EXTRACTED MATERIAL:
Segment Open

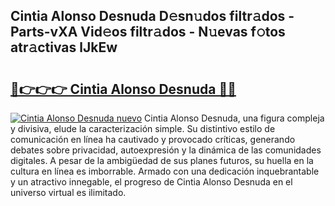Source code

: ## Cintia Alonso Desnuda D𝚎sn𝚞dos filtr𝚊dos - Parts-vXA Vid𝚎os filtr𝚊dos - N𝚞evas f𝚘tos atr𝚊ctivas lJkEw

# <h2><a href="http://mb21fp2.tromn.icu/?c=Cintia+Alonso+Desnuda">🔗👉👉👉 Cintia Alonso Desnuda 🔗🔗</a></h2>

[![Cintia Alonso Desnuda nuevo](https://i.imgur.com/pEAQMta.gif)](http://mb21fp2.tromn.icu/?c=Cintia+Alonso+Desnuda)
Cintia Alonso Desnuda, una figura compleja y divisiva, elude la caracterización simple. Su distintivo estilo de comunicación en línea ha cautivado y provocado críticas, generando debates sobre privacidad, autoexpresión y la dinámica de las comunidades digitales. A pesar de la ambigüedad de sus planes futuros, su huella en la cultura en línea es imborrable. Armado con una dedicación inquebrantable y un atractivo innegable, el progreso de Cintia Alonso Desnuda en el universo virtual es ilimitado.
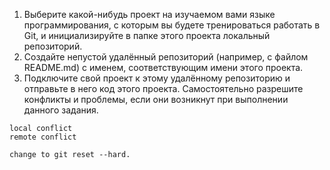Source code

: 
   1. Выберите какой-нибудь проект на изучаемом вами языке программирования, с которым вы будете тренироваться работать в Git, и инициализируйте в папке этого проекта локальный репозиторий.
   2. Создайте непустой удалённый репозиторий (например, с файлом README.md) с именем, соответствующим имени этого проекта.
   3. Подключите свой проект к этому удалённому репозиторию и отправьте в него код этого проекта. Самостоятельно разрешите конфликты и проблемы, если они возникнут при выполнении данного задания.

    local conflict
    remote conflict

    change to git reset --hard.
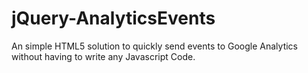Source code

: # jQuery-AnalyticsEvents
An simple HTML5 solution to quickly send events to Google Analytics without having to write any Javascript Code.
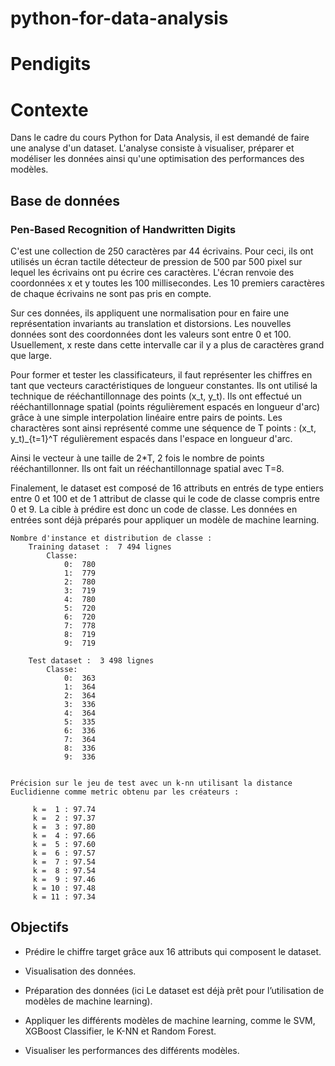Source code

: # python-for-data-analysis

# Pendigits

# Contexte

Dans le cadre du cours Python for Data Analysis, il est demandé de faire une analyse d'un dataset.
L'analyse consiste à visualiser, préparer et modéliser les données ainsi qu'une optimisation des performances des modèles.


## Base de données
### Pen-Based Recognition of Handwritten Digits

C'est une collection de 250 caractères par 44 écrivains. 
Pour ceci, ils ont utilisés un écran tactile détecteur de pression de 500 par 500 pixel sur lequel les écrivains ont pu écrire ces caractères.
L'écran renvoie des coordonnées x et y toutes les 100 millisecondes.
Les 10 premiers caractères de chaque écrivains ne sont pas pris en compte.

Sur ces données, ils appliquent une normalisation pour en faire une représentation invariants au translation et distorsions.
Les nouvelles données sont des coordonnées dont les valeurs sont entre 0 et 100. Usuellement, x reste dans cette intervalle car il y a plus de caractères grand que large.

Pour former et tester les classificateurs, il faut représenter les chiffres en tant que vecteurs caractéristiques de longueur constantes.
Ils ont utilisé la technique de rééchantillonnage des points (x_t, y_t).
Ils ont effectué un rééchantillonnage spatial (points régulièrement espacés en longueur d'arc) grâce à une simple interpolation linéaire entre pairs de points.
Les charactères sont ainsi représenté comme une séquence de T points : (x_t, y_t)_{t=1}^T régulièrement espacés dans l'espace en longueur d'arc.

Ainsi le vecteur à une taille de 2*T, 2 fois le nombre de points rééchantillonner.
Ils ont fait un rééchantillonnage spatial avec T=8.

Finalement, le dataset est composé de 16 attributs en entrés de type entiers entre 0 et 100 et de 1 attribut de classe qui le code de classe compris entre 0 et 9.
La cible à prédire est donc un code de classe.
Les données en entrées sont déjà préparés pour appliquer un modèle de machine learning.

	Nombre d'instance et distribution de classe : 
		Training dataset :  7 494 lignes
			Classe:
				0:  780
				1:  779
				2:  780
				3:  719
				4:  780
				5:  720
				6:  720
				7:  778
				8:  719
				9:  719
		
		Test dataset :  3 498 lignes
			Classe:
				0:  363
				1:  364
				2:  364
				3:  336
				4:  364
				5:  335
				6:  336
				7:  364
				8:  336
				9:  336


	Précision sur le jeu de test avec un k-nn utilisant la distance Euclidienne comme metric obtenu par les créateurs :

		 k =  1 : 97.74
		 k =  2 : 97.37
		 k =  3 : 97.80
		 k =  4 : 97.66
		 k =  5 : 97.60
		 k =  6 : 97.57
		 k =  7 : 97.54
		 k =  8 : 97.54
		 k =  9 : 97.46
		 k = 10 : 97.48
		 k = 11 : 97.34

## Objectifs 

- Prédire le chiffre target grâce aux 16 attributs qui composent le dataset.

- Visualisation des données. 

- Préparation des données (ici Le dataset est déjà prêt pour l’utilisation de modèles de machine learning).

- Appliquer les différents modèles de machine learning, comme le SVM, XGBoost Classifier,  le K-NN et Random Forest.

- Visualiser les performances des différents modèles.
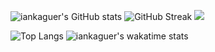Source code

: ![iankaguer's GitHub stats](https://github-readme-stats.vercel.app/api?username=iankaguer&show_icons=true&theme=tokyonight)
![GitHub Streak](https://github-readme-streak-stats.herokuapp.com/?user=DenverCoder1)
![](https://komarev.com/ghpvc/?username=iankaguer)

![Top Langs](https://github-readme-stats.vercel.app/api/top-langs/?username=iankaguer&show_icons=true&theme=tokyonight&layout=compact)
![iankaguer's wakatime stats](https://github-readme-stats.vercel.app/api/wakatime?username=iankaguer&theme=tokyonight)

Segment Closed
Segment Open

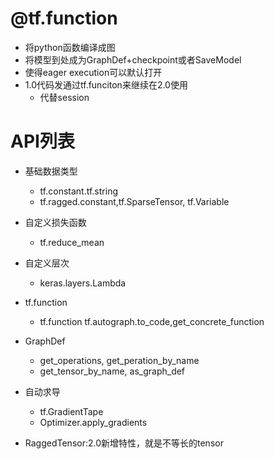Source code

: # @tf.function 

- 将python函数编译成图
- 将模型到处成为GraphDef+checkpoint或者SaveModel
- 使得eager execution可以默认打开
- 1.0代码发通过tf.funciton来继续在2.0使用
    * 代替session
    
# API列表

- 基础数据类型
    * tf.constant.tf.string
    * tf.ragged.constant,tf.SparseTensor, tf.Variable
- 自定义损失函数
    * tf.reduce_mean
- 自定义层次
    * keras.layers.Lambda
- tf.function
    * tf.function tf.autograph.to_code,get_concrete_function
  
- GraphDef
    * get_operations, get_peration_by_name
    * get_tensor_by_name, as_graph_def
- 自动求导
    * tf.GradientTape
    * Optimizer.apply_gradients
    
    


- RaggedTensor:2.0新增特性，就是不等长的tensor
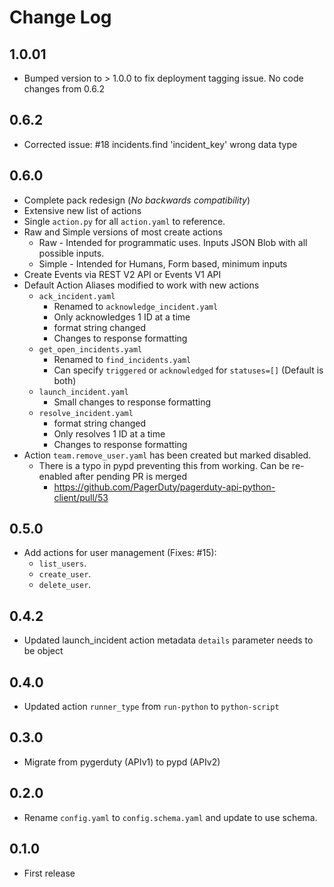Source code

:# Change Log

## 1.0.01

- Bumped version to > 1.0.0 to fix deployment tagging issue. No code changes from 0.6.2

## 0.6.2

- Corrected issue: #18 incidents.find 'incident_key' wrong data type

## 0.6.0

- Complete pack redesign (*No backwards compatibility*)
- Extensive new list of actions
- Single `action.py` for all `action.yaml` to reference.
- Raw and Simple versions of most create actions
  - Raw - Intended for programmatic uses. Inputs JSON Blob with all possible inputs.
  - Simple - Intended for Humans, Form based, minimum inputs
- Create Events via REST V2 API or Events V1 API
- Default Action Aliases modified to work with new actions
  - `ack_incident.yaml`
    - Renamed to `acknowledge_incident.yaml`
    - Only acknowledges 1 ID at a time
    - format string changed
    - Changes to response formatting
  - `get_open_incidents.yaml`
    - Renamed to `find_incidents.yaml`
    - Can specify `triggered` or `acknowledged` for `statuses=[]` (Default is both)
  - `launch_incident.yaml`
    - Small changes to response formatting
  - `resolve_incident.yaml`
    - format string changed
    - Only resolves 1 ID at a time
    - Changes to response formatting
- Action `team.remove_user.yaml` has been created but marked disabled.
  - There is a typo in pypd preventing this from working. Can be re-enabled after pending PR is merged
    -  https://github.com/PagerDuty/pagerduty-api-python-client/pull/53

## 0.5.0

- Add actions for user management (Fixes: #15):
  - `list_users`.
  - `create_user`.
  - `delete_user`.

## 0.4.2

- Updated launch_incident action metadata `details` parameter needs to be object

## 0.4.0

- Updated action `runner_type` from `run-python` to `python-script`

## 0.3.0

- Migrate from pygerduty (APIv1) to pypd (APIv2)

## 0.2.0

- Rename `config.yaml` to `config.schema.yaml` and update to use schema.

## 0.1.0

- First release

Segment Closed

ASSIGNMENT: Please copy out each line of the material that holds the string "actions".

WRITTEN SOLUTION:
- Extensive new list of actions
- Raw and Simple versions of most create actions
- Default Action Aliases modified to work with new actions
- Add actions for user management (Fixes: #15):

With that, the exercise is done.